• _Source data_:
══════════
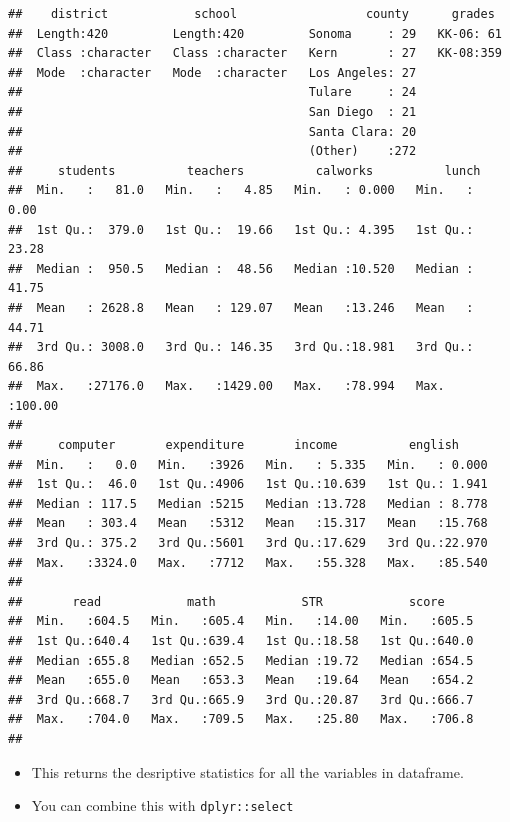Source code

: \documentclass[]{book}
\providecommand{\tightlist}{%
  \setlength{\itemsep}{0pt}\setlength{\parskip}{0pt}}
\begin{document}
\begin{verbatim}
##    district            school                  county      grades   
##  Length:420         Length:420         Sonoma     : 29   KK-06: 61  
##  Class :character   Class :character   Kern       : 27   KK-08:359  
##  Mode  :character   Mode  :character   Los Angeles: 27              
##                                        Tulare     : 24              
##                                        San Diego  : 21              
##                                        Santa Clara: 20              
##                                        (Other)    :272              
##     students          teachers          calworks          lunch       
##  Min.   :   81.0   Min.   :   4.85   Min.   : 0.000   Min.   :  0.00  
##  1st Qu.:  379.0   1st Qu.:  19.66   1st Qu.: 4.395   1st Qu.: 23.28  
##  Median :  950.5   Median :  48.56   Median :10.520   Median : 41.75  
##  Mean   : 2628.8   Mean   : 129.07   Mean   :13.246   Mean   : 44.71  
##  3rd Qu.: 3008.0   3rd Qu.: 146.35   3rd Qu.:18.981   3rd Qu.: 66.86  
##  Max.   :27176.0   Max.   :1429.00   Max.   :78.994   Max.   :100.00  
##                                                                       
##     computer       expenditure       income          english      
##  Min.   :   0.0   Min.   :3926   Min.   : 5.335   Min.   : 0.000  
##  1st Qu.:  46.0   1st Qu.:4906   1st Qu.:10.639   1st Qu.: 1.941  
##  Median : 117.5   Median :5215   Median :13.728   Median : 8.778  
##  Mean   : 303.4   Mean   :5312   Mean   :15.317   Mean   :15.768  
##  3rd Qu.: 375.2   3rd Qu.:5601   3rd Qu.:17.629   3rd Qu.:22.970  
##  Max.   :3324.0   Max.   :7712   Max.   :55.328   Max.   :85.540  
##                                                                   
##       read            math            STR            score      
##  Min.   :604.5   Min.   :605.4   Min.   :14.00   Min.   :605.5  
##  1st Qu.:640.4   1st Qu.:639.4   1st Qu.:18.58   1st Qu.:640.0  
##  Median :655.8   Median :652.5   Median :19.72   Median :654.5  
##  Mean   :655.0   Mean   :653.3   Mean   :19.64   Mean   :654.2  
##  3rd Qu.:668.7   3rd Qu.:665.9   3rd Qu.:20.87   3rd Qu.:666.7  
##  Max.   :704.0   Max.   :709.5   Max.   :25.80   Max.   :706.8  
## 
\end{verbatim}

\begin{itemize}
\tightlist
\item
  This returns the desriptive statistics for all the variables in
  dataframe.
\item
  You can combine this with \texttt{dplyr::select}
\end{itemize}
\end{document}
══════════
• _How to complete this task_:
Your task is to retype the listing exactly, without its pictures.

• _Response to this exercise_:
Source code

: \documentclass[]{book}
\providecommand{\tightlist}{%
  \setlength{\itemsep}{0pt}\setlength{\parskip}{0pt}}
\begin{document}
\begin{verbatim}
##    district            school                  county      grades   
##  Length:420         Length:420         Sonoma     : 29   KK-06: 61  
##  Class :character   Class :character   Kern       : 27   KK-08:359  
##  Mode  :character   Mode  :character   Los Angeles: 27              
##                                        Tulare     : 24              
##                                        San Diego  : 21              
##                                        Santa Clara: 20              
##                                        (Other)    :272              
##     students          teachers          calworks          lunch       
##  Min.   :   81.0   Min.   :   4.85   Min.   : 0.000   Min.   :  0.00  
##  1st Qu.:  379.0   1st Qu.:  19.66   1st Qu.: 4.395   1st Qu.: 23.28  
##  Median :  950.5   Median :  48.56   Median :10.520   Median : 41.75  
##  Mean   : 2628.8   Mean   : 129.07   Mean   :13.246   Mean   : 44.71  
##  3rd Qu.: 3008.0   3rd Qu.: 146.35   3rd Qu.:18.981   3rd Qu.: 66.86  
##  Max.   :27176.0   Max.   :1429.00   Max.   :78.994   Max.   :100.00  
##                                                                       
##     computer       expenditure       income          english      
##  Min.   :   0.0   Min.   :3926   Min.   : 5.335   Min.   : 0.000  
##  1st Qu.:  46.0   1st Qu.:4906   1st Qu.:10.639   1st Qu.: 1.941  
##  Median : 117.5   Median :5215   Median :13.728   Median : 8.778  
##  Mean   : 303.4   Mean   :5312   Mean   :15.317   Mean   :15.768  
##  3rd Qu.: 375.2   3rd Qu.:5601   3rd Qu.:17.629   3rd Qu.:22.970  
##  Max.   :3324.0   Max.   :7712   Max.   :55.328   Max.   :85.540  
##                                                                   
##       read            math            STR            score      
##  Min.   :604.5   Min.   :605.4   Min.   :14.00   Min.   :605.5  
##  1st Qu.:640.4   1st Qu.:639.4   1st Qu.:18.58   1st Qu.:640.0  
##  Median :655.8   Median :652.5   Median :19.72   Median :654.5  
##  Mean   :655.0   Mean   :653.3   Mean   :19.64   Mean   :654.2  
##  3rd Qu.:668.7   3rd Qu.:665.9   3rd Qu.:20.87   3rd Qu.:666.7  
##  Max.   :704.0   Max.   :709.5   Max.   :25.80   Max.   :706.8  
## 
\end{verbatim}

\begin{itemize}
\tightlist
\item
  This returns the desriptive statistics for all the variables in
  dataframe.
\item
  You can combine this with \texttt{dplyr::select}
\end{itemize}
\end{document}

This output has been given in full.